A meta-analysis of childhood bruxism treatment in December 2019 by Chisini, et al, summarized the effectiveness of many forms of treatment. The use of nighttime occlusal splints decreases parent-reported bruxism by 77 percent and improves conditions such as headache and muscle discomfort. Physical therapy also provided similar benefits. Pharmacologic agents such as Flurazepam, Trazadone, and Hydroxyzine have been shown to reduce bruxism and morning pain. Palatal expansion using rapid maxillary expansion devices for six to eight months reduced bruxism in 58 percent of children. 

Some people hypothesize that sleep bruxism can be triggered by OSA. It is postulated that the unconscious effort to keep one’s airway patent can lead to an increase in autonomic drive. This contributes to the stimulation of upper air way muscles. This increased drive can then be a trigger for muscles of mastication and cause bruxism. 

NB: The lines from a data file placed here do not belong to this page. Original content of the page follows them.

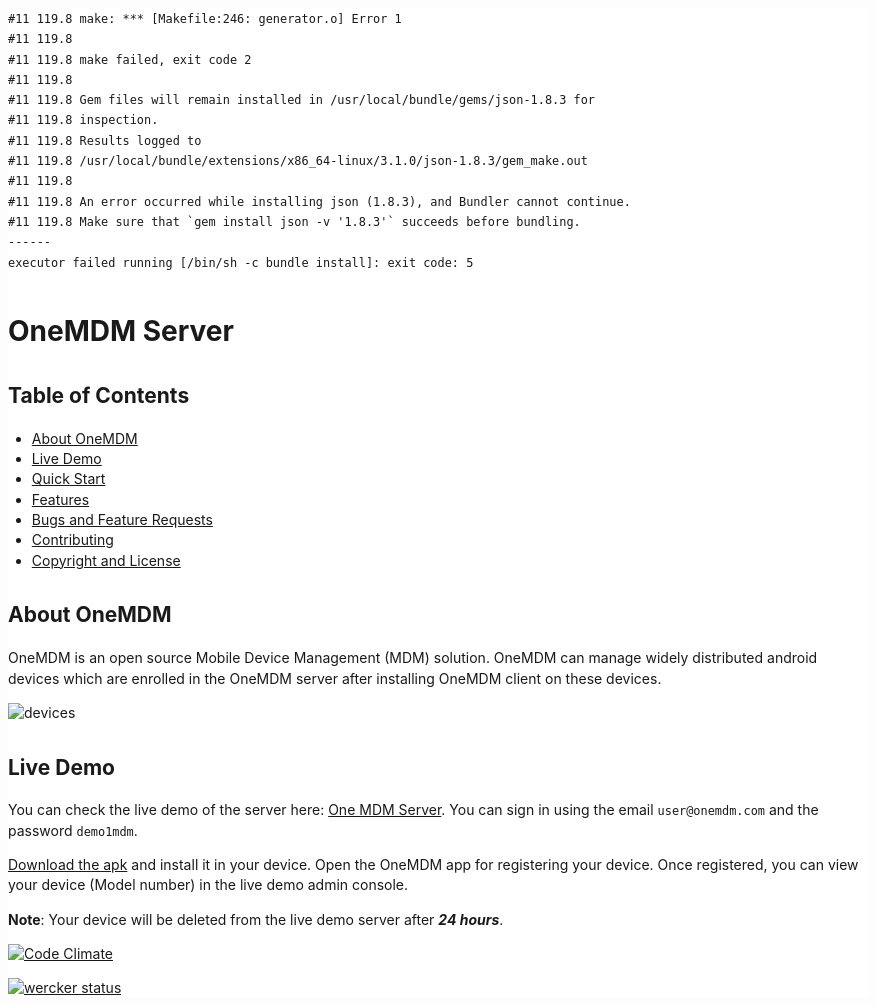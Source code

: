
 ```
#11 119.8 make: *** [Makefile:246: generator.o] Error 1
#11 119.8
#11 119.8 make failed, exit code 2
#11 119.8
#11 119.8 Gem files will remain installed in /usr/local/bundle/gems/json-1.8.3 for
#11 119.8 inspection.
#11 119.8 Results logged to
#11 119.8 /usr/local/bundle/extensions/x86_64-linux/3.1.0/json-1.8.3/gem_make.out
#11 119.8
#11 119.8 An error occurred while installing json (1.8.3), and Bundler cannot continue.
#11 119.8 Make sure that `gem install json -v '1.8.3'` succeeds before bundling.
------
executor failed running [/bin/sh -c bundle install]: exit code: 5
```

# OneMDM Server

## Table of Contents

* [About OneMDM](#about-one-mdm)
* [Live Demo](#live-demo)
* [Quick Start](#quick-start)
* [Features](#features)
* [Bugs and Feature Requests](#bugs-and-feature-requests)
* [Contributing](#contributing)
* [Copyright and License](#copyright-and-license)

## About OneMDM

OneMDM is an open source Mobile Device Management (MDM) solution. OneMDM can manage widely distributed android devices which are enrolled in the OneMDM server after installing OneMDM client on these devices.

![devices](https://cloud.githubusercontent.com/assets/5321440/11210309/55bbbff4-8d4d-11e5-9430-03757b0976a3.png)

## Live Demo

You can check the live demo of the server here: [One MDM Server](https://demo-onemdm.herokuapp.com). You can sign in using  the email `user@onemdm.com` and the password `demo1mdm`.

[Download the apk](http://bit.ly/demo-mdm) and install it in your device. Open the OneMDM app for registering your device. Once registered, you can view your device (Model number) in the live demo admin console.

__Note__: Your device will be deleted from the live demo server after ___24 hours___.

[![Code Climate](https://codeclimate.com/github/multunus/onemdm-server/badges/gpa.svg)](https://codeclimate.com/github/multunus/onemdm-server)

[![wercker status](https://app.wercker.com/status/85bee6f48800554f27ff573ebc85a57c/m/master "wercker status")](https://app.wercker.com/project/bykey/85bee6f48800554f27ff573ebc85a57c)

While sleep bruxism is not considered to be a condition requiring airway surgery, any improvement in bruxism from treatment of OSA is certainly welcomed. It is, therefore, reasonable to inquire about symptoms of OSA when questions arise about bruxism. Asking airway screening questions in the pediatric dental office is likely to be very helpful in the diagnosis and treatment of OSA. Simple questions about snoring, nighttime awakening, hyperactive behavior, or daytime somnolence can increase parental awareness about OSA. Symptomatic children should be referred to their primary care provider for further evaluations (such as PSG) or treatment (possible ENT referral). More conservative measures to improve airway patency such as allergy treatment and nasal steroids should also be considered in patients suffering from chronic sneezing, nasal drainage, or watery eyes. 

Conclusion 

Care of the pediatric airway and oral health are intimately related. Pediatric dentists are well positioned to screen for OSA and other airway problems due to the frequent opportunity they have of observing their patients’ oral anatomy. Many of the signs and symptoms for OSA are subtle, and parents may tend to overlook them. But a vigilant pediatric dentist who observes signs like tonsil hypertrophy and mouth breathing may assist ENT colleagues in the identification of airway problems. Asking screening questions about snoring, nighttime awakening, daytime hyperactivity, and sleepiness during car trips can elicit further clues about a child’s nighttime sleep quality. By working together, pediatric dentists and pediatric otolaryngologists can significantly improve the breathing quality of our youngest patients.